In this work, random forest and bagging are used as base classifiers.

SMOTE Bagging and MSMOTE Bagging are combinations of SMOTE and MSMOTE with bagging algorithms. Both techniques are oversampling techniques where synthetic data is generated to the minority class to balance with the majority class. These synthetic data are generated according to k-nearest neighbors rule in different ways for SMOTE and MSMOTE as already discussed earlier.

3.2 Boosting Based Techniques for Imbalanced Data

Boosting is an ensemble method that combines weak learners to create strong learners that can make accurate predictions. Boosting processes imbalanced datasets by effectively altering the distribution of training data. This makes boosting algorithms more effective in the classification of minority classes. In this work, the AdaBoost technique is used as classifier model on the imbalanced data.

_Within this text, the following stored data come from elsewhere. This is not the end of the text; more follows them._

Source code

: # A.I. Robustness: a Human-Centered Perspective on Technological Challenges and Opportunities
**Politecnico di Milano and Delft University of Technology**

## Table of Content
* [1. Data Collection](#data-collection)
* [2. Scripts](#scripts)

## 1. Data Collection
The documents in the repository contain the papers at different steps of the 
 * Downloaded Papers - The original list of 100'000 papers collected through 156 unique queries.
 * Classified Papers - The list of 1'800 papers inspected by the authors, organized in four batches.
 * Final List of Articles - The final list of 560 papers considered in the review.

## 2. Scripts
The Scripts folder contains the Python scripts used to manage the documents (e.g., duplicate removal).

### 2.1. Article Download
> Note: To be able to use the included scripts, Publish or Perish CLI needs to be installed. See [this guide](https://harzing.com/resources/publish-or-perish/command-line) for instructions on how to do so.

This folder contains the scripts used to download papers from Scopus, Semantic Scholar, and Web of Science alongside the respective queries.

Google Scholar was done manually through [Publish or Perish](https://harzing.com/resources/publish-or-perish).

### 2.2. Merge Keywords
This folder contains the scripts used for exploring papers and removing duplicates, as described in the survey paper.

SMOTE Boost and MSMOTE Boost are combinations of SMOTE and MSMOTE with adaptive boosting algorithms. Using SMOTE and MSMOTE data preprocessing algorithms synthetic instances are introduced. In the new dataset, the weights of the new instances are proportional to the total number of instances. Whereas, the weights of the original instances of the dataset are normalized such that they form a distribution with the new instances. The weights of the instances of the original dataset are updated after training a classifier; then another sampling phase is applied [15].

4. Data Pre-processing

The dataset used in this work is taken from Kaggle competition [16]. Originally, there are 30 features and 887k records in the dataset. The data includes loan details, e.g. amount, purpose, interest rate, and instalments, among others.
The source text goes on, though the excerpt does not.